図12はこの発明の実施の形態7による高周波増幅器の構成を示す図である。図1と同一または相当する構成については同一の符号を付してある。
【0102】
図12において、31は副増幅部5が出力した高周波信号の基本波成分と2倍波などの高調波成分とを分離するダイプレクサ(分離手段)、32はダイプレクサ31が分離した高調波成分の振幅を調整する可変減衰部(第3の振幅位相調整手段)、33はダイプレクサ31が分離した高調波成分の位相を調整する可変移相部(第3の振幅位相調整手段)、34は可変減衰部32,可変移相部33を通過した高調波成分をダイプレクサ31が分離した基本波成分と合成してサーキュレータ6へ出力するダイプレクサ(合成手段)である。
【0103】
良く知られているように、出力回路において2倍波などの高調波成分に対する負荷インピーダンスを最適化することで、高周波増幅器の効率や歪み特性を向上することができる。また、一般的に、副増幅部5に用いられるC級増幅器やB級増幅部はその非線形性によって高調波成分を多く出力する。
【0104】
そこで、副増幅部5から出力される高調波成分の振幅・位相を調節して、基本波成分と同様に主増幅部4の出力側へ注入することによって、主増幅部4の高調波に対する負荷インピーダンスを変えることが可能になり、主増幅部4の効率をさらに向上することができるようになる。
【0105】
副増幅部5で発生した基本波成分および高調波成分はダイプレクサ31で分離される。基本波成分はダイプレクサ34へ入力され、高調波成分は可変減衰部32,可変移相部33によってその振幅と位相が調整された後にダイプレクサ34で基本波成分と再び合成され(図12の点線矢印)、サーキュレータ6を介して主増幅部4の出力側に注入される。この際に、主増幅部4の出力側へ注入される高調波成分の最適条件(位相・振幅)を実現するように可変減衰部32,可変移相部33を調整する。
【0106】
副増幅部5が出力した高周波信号の高調波成分の振幅や位相を最適化して主増幅部4の出力側へ注入するようにしているので、高周波増幅器の効率をさらに向上することができるという効果が得られる。
【0107】
なお、実施の形態2による高周波増幅器において、副増幅部5と90度ハイブリッド15との間にダイプレクサ31,可変減衰部32,可変移相部33およびダイプレクサ34を設けるようにしても良く、同様の効果が得られる。
【0108】
実施の形態8.
実施の形態7で示したダイプレクサ34を図1の主増幅部4の出力側に設けるようにしても良い。
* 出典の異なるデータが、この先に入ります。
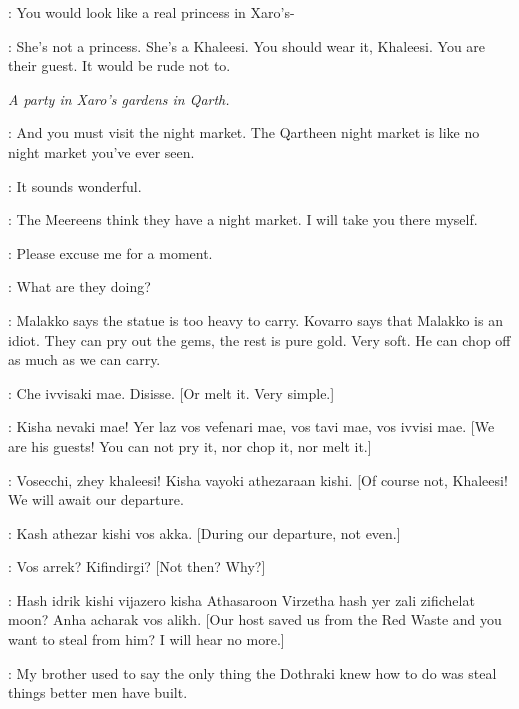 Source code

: \DOREAH: You would look like a real princess in Xaro's- 

\IRRI: She's not a princess. She's a Khaleesi. You should wear it, Khaleesi. You are their guest. It would be rude not to. 



\scene

\textit{A party in Xaro's gardens in Qarth.} 


\QARTHEENWOMAN: And you must visit the night market. The Qartheen night market is like no night market you've ever seen. 

\DAENERYS: It sounds wonderful. 

\QARTHEENWOMAN: The Meereens think they have a night market. I will take you there myself. 


\DAENERYS: Please excuse me for a moment. 


\DAENERYS: What are they doing? 

\JORAH: Malakko says the statue is too heavy to carry. Kovarro says that Malakko is an idiot. They can pry out the gems, the rest is pure gold. Very soft. He can chop off as much as we can carry. 

\KOVARRO: Che ivvisaki mae. Disisse. [Or melt it. Very simple.] 

\DAENERYS: Kisha nevaki mae! Yer laz vos vefenari mae, vos tavi mae, vos ivvisi mae. [We are his guests! You can not pry it, nor chop it, nor melt it.] 

\KOVARRO: Vosecchi, zhey khaleesi! Kisha vayoki athezaraan kishi. [Of course not, Khaleesi! We will await our departure. 

\DAENERYS: Kash athezar kishi vos akka. [During our departure, not even.] 

\KOVARRO: Vos arrek? Kifindirgi? [Not then? Why?] 

\DAENERYS: Hash idrik kishi vijazero kisha Athasaroon Virzetha hash yer zali zifichelat moon? Anha acharak vos alikh. [Our host saved us from the Red Waste and you want to steal from him? I will hear no more.] 


\DAENERYS: My brother used to say the only thing the Dothraki knew how to do was steal things better men have built.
図13はこの発明の実施の形態8による高周波増幅器の構成を示す図である。図1,12と同一または相当する構成については同一の符号を付してある。
【0109】
図13では、ダイプレクサ34をサーキュレータ6と主増幅部4との間に設けるようにしている。したがって、ダイプレクサ31で分離された基本波成分は、サーキュレータ6を介してからダイプレクサ31へ入力され、可変減衰部32,可変移相部33を通過した高調波成分とダイプレクサ34において合成され、主増幅部4の出力側へ合成された基本波成分と高調波成分とが注入されるようになる。
【0110】
つまり、実施の形態7と同様の効果が得られるとともに、実施の形態7と比較して、サーキュレータ6を通過するのは基本波成分だけになるので、基本波成分に合わせた狭帯域なサーキュレータ6を用いることが可能であり、サーキュレータ6の損失や大きさ・コストなどを低減でき、高周波増幅器としての効率の向上や低コスト化を実現できるという効果が得られる。
【0111】
実施の形態9.
図14はこの発明の実施の形態9による高周波増幅器の構成を示す図である。図3,12と同一または相当する構成については同一の符号を付してある。
【0112】
図14において、35は可変減衰部32,可変移相部33を通過した高調波成分を90度の位相差を付けて分配する90度ハイブリッド(第2の90度ハイブリッド)である。34A,34Bは増幅部14Aと90度ハイブリッド15との間、増幅部14Bと90度ハイブリッド15との間にそれぞれ設けられ、基本波成分と高調波成分とを合成するダイプレクサ(第1の合成手段、第2の合成手段)である。
【0113】
主増幅部4を構成する増幅部14A,14Bは、90度ハイブリッド13によって90度の位相差で動作しているので、注入する高調波成分も90度の位相差を有する必要がある。この実施の形態9では、90度ハイブリッド35を用いて2つに分配する高調波成分に90度の位相差を与えて、90度ハイブリッド15を通過した基本波成分と90度ハイブリッド35を通過した高調波成分とをダイプレクサ34A,34Bによってそれぞれ合成して増幅部14A,14Bへ注入するようにしている。
【0114】
このようにすることで、実施の形態8と同様の効果が得られると共に、実施の形態8と異なりサーキュレータ6を用いる必要がないので、損失が低減し効率を向上することができるという効果が得られる。
【0115】
実施の形態10.
図15はこの発明の実施の形態10による高周波増幅器の構成を示す図である。図1と同一または相当する構成については同一の符号を付してある。
【0116】
図15において、36はサーキュレータ6と出力端子2との間に設けられたアイソレータであり、サーキュレータ6から出力端子2へ高周波信号を通過するように設置されている。
【0117】
出力端子2がアンテナなどに直接接続される場合に、アンテナの周辺の環境によってアンテナから高周波信号が反射してくる場合がある。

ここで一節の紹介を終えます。